National Digital Stewardship Alliance Releases Inaugural National Agenda for Digital Stewardship
The National Digital Stewardship Alliance, a voluntary membership organization of leading government, academic, and private sector organizations with digital stewardship responsibilities, has announced the inaugural release of the National Agenda for Digital Stewardship.
Digital stewardship is the series of managed activities, policies, strategies and actions that ensure that digital content of vital importance to the nation is acquired, managed, organized, preserved and accessible for as long as necessary.
The National Agenda will annually highlight emerging technological trends, identify gaps in digital stewardship capacity and provide funders and decision-makers with insight into the work needed to ensure that today’s valuable digital content remains accessible and comprehensible in the future, supporting a thriving economy, a robust democracy, and a rich cultural heritage.
The 2014 Agenda integrates the perspective of dozens of experts and hundreds of institutions, convened through the Library of Congress. It outlines the challenges and opportunities related to digital preservation activities in four broad areas: Organizational Roles, Policies, and Practices; Digital Content Areas; Infrastructure Development; and Research Priorities.
The National Agenda identifies a number of areas targeted for key investment, including:
- Digital Stewardship Training and Staffing
- Applied Research on Information Valuation, Curation Cost and effective auditing
- Experiments in Interoperability and Portability of Storage Architectures
- Integration of Digital Forensics Tools into Stewardship Workflows
- Development of the evidence base through surveys, experiments and testbeds
Over the coming year the NDSA will work to promote the Agenda and explore educational and collaborative opportunities with all interested parties.
Founded in 2010, the National Digital Stewardship Alliance (NDSA) is a consortium of over 145 member institutions committed to the long-term preservation and stewardship of digital information.
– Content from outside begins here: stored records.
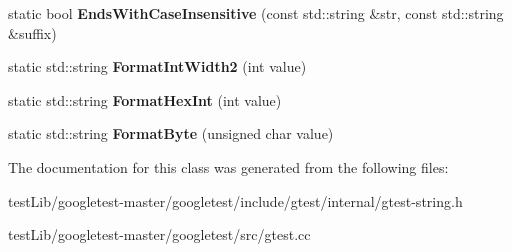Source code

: \begin{DoxyCompactItemize}
\mbox{\label{classtesting_1_1internal_1_1String_a968f242b709f8c7c0ed5ecf246553321}} 
static bool {\bfseries Ends\+With\+Case\+Insensitive} (const std\+::string \&str, const std\+::string \&suffix)
\item 
\mbox{\label{classtesting_1_1internal_1_1String_af50b18d588355871e1982c4043523e0f}} 
static std\+::string {\bfseries Format\+Int\+Width2} (int value)
\item 
\mbox{\label{classtesting_1_1internal_1_1String_affe59102e49092fc0684388e9b0c5c1e}} 
static std\+::string {\bfseries Format\+Hex\+Int} (int value)
\item 
\mbox{\label{classtesting_1_1internal_1_1String_af702dc7cbd569589d8e3ff215a7cafa9}} 
static std\+::string {\bfseries Format\+Byte} (unsigned char value)
\end{DoxyCompactItemize}


The documentation for this class was generated from the following files\+:\begin{DoxyCompactItemize}
\item 
test\+Lib/googletest-\/master/googletest/include/gtest/internal/gtest-\/string.\+h\item 
test\+Lib/googletest-\/master/googletest/src/gtest.\+cc\end{DoxyCompactItemize}
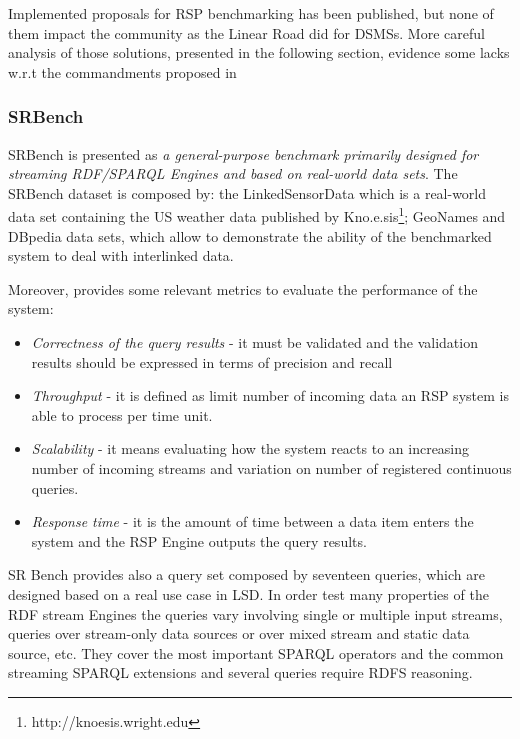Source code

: Implemented proposals for RSP benchmarking has been published, but none of them impact the community as the Linear Road did for DSMSs. More careful analysis of those solutions, presented in the following section, evidence some lacks w.r.t the commandments proposed in \cite{DBLP:conf/esws/ScharrenbachUMVB13} 

\subsubsection{SRBench}\label{sec:srbench}

SRBench is presented as \textit{a general-purpose benchmark primarily designed for streaming RDF/SPARQL Engines and based on real-world data sets}\cite{Zhang2012}. The SRBench dataset is composed by: the LinkedSensorData  which  is a real-world data set containing the US weather data published by Kno.e.sis\footnote{ http://knoesis.wright.edu};  GeoNames and DBpedia data sets, which allow to demonstrate the ability of the benchmarked system to deal with interlinked data.

Moreover, \cite{Zhang2012} provides some relevant metrics to evaluate the performance of the system: 
\begin{itemize}
\item \textit{Correctness of the query results} - it must be validated and the validation results should be expressed in terms of precision and recall
\item \textit{Throughput} - it is defined as limit number of incoming data an RSP system is able to process per time unit.
\item \textit{Scalability} - it means evaluating how the system reacts to an increasing number of incoming streams and variation on number of registered continuous queries.
\item \textit{Response time} - it is the amount of time between a data item enters the system and the RSP Engine outputs the query results.
\end{itemize}

SR Bench provides also a query set composed by seventeen queries, which are designed based on a real use case in LSD. In order test many properties of the RDF stream Engines the queries vary involving single or multiple input streams, queries over stream-only data sources or over mixed stream and static data source, etc. They cover the most important SPARQL operators and the common streaming SPARQL extensions and several queries require RDFS reasoning.

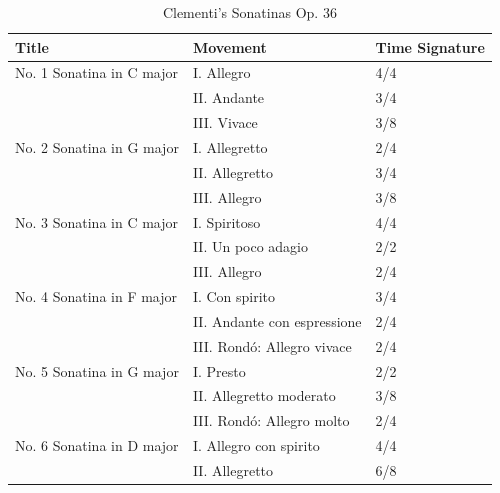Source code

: \begin{table}
   \centering
   \caption{Clementi's Sonatinas Op. 36 }
   \label{tab:cleminfo}
   \begin{tabular}{lll}
      \hline
      \textbf{Title} & \textbf{Movement} & \textbf{Time Signature}\\
      \hline
      No. 1 Sonatina in C major&    I. Allegro &4/4\\
      &    II. Andante &3/4\\
      &    III. Vivace &3/8\\
      No. 2 Sonatina in G major&    I. Allegretto &2/4\\
      &    II. Allegretto &3/4\\
      &    III. Allegro &3/8\\
      No. 3 Sonatina in C major&    I. Spiritoso &4/4\\
      &    II. Un poco adagio &2/2\\
      &    III. Allegro &2/4\\
      No. 4 Sonatina in F major&    I. Con spirito &3/4\\
      &    II. Andante con espressione &2/4\\
      &    III. Rondó: Allegro vivace &2/4\\
      No. 5 Sonatina in G major&    I. Presto &2/2\\
      &    II. Allegretto moderato &3/8\\
      &    III. Rondó: Allegro molto &2/4\\
      No. 6 Sonatina in D major&    I. Allegro con spirito &4/4\\
      &   II. Allegretto   &6/8\\
      \hline
   \end{tabular}
\end{table}



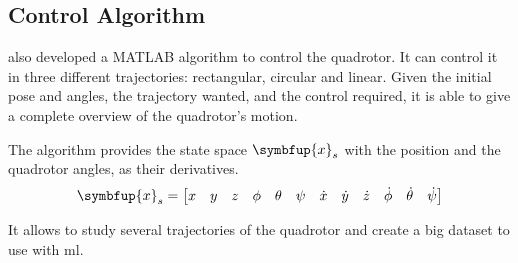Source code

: 
\subsection{Control Algorithm}

\citet{geronel2023} also developed a MATLAB algorithm to control the quadrotor. It can control it in three different trajectories: rectangular, circular and linear.
Given the initial pose and angles, the trajectory wanted, and the control required, it is able to give a complete overview of the quadrotor's motion.

The algorithm provides the state space \(\symbfup{x}_s\) with the position and the quadrotor angles, as their derivatives.
%
\begin{equation}\setcounter{MaxMatrixCols}{13}
    \symbfup{x}_s =
    \begin{bmatrix}
        x&y&z&\phi&\theta&\psi&\dot{x}&\dot{y}&\dot{z}&\dot{\phi}&\dot{\theta}&\dot{\psi}
    \end{bmatrix}        
    \label{eq:xs_vector_matlab}
\end{equation}

It allows to study several trajectories of the quadrotor and create a big dataset to use with \gls*{ml}.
NDSA member institutions come from all sectors, and include universities, consortia, professional societies, commercial business, professional associations, and government agencies at the federal, state, and local level.
UNT is a founding member of the NDSA. Martin Halbert, Dean of Libraries, serves on the NDSA Technology Working Group and Cathy Hartman, Associate Dean of Libraries, serves on the NDSA Content Working Group.